The Attempt at a Solution

Is this legitimate...?

Since b is a rational number, there exists two integers m and n with n=! 0 s.t. b=(m/n) and gcd(m,n)=1, thus we have
b^2 = a ; (m/n)^2 = a ; m^2/n^2 = a ; m^2 = a*n^2 ; m = n√a.
If a is not a perfect square, then √a is irrational and thus n is irrational since m is an integer...a contradiction. Suppose then that a is a perfect square, then we have that m =nc where c=√a. Since c is an integer, implies that n|m, but since gcd(m,n) = 1 we must have that n = 1 thus b = m and b is an integer.
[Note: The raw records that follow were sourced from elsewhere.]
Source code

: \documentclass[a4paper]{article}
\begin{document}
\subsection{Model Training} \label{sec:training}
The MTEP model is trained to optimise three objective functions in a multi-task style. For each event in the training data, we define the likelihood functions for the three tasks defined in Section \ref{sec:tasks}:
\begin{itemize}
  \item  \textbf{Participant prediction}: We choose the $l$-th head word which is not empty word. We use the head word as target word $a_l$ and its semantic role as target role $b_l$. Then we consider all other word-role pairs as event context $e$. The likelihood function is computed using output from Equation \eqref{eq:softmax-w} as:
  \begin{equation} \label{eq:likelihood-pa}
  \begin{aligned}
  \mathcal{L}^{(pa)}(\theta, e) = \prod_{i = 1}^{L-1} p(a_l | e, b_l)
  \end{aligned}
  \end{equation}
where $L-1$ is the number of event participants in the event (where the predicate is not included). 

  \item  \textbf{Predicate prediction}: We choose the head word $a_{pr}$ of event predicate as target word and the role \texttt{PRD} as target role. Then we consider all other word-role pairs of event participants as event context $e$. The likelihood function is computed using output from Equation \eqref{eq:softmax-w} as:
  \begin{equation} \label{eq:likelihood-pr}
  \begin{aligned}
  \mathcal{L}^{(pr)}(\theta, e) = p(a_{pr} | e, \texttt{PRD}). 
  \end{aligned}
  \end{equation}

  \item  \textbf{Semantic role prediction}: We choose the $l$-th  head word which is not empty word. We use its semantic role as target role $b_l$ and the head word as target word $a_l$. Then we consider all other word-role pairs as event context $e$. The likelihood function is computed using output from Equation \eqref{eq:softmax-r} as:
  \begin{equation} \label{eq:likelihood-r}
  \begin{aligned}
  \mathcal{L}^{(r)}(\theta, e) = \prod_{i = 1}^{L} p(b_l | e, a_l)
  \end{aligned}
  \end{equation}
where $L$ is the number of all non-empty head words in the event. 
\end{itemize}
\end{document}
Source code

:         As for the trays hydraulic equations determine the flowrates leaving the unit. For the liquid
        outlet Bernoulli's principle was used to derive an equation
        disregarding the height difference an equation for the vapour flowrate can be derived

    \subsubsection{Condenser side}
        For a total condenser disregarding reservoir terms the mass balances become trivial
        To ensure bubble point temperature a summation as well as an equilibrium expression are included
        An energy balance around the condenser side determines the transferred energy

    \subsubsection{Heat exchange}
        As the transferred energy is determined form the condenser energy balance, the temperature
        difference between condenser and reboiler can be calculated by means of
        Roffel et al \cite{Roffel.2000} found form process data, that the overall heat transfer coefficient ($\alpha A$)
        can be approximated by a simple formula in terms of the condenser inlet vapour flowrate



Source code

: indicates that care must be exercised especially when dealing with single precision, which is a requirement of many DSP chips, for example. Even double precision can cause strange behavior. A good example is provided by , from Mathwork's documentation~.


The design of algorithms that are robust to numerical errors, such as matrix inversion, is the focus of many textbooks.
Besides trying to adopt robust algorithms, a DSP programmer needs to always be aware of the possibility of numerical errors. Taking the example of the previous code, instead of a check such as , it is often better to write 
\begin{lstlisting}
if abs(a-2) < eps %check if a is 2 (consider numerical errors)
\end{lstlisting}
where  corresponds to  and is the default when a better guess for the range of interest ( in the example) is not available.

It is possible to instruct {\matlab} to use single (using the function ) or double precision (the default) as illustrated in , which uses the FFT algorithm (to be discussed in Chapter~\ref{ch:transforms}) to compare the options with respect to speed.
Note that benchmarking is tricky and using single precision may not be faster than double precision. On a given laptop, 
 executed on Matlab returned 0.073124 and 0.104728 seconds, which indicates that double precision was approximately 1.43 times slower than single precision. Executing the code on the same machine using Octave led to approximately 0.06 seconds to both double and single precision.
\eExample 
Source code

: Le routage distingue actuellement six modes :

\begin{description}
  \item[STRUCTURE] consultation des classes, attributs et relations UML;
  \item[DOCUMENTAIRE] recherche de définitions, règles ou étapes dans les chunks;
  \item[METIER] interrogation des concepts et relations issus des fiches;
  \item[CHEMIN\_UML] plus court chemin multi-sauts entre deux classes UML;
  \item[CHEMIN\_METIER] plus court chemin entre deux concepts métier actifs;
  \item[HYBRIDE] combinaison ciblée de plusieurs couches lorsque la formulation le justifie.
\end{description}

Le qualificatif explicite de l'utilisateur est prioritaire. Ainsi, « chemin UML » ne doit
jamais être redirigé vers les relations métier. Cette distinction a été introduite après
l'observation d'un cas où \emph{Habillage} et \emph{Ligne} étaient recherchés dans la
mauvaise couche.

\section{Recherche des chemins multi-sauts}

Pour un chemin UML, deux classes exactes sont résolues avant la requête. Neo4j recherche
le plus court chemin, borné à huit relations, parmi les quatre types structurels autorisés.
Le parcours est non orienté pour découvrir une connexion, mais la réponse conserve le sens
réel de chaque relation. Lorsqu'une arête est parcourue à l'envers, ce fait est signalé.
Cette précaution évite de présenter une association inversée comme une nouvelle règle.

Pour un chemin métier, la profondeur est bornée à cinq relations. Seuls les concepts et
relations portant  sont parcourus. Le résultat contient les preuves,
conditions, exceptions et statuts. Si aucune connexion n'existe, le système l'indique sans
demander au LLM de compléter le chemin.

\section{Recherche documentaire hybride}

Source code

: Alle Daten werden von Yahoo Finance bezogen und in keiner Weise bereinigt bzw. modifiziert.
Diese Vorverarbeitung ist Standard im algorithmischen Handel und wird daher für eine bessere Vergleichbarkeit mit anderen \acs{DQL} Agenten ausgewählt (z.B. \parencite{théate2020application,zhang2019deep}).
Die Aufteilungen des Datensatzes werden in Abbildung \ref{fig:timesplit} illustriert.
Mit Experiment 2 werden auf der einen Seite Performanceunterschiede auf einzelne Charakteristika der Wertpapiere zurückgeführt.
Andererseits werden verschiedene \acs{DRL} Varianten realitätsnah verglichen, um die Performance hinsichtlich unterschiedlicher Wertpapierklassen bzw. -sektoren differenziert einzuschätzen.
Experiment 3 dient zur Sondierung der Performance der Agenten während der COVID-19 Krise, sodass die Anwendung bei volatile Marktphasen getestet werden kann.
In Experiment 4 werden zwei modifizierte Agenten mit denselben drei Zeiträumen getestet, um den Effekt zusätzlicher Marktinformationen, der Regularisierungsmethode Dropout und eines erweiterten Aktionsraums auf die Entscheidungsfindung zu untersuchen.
The first part seems a little sketchy to me, I know it to be true...but I'm not sure I can use it how I did. Any advice on how to clean this up?

I feel kind of dumb working on my properties of real numbers, but I'm hoping it will help my foundations. Sorry to be asking so many questions, I asked something yesterday as well...maybe I should ask elsewhere in the internet? Though I suppose it is up to the viewer to deem it worthy of response, so I guess it doesn't matter too much as long as I'm not spamming.

Thanks in advanced for any help!

I don't know if I'm completely comfortable with your proof. You see, you can distil it down to this proof by contradiction: Negate the original proposition and suppose we can have b rational (condition 1) but nonintegral (condition 2), b^2 = a and a integral. Now, since you're given that a is an integer, a is either a perfect square (which by definition is a square of an integer) or not a perfect square. If a is a perfect square, its square root is an integer, implying b is an integer which contradicts condition 2. If a is not a perfect square, then its square root is irrational, which contradicts condition 1. You've arrived at a contradiction, the supposition is false and therefore the original proposition is true.

That's essentially your proof, reduced to the basics. It's actually a completely correct proof. The only issue I have with it is that you're assuming the part in bold. Of course, this is true, but whether you can assume it for the purpose of this proof depends on whether you've proven that as an earlier result and how much leeway you're given.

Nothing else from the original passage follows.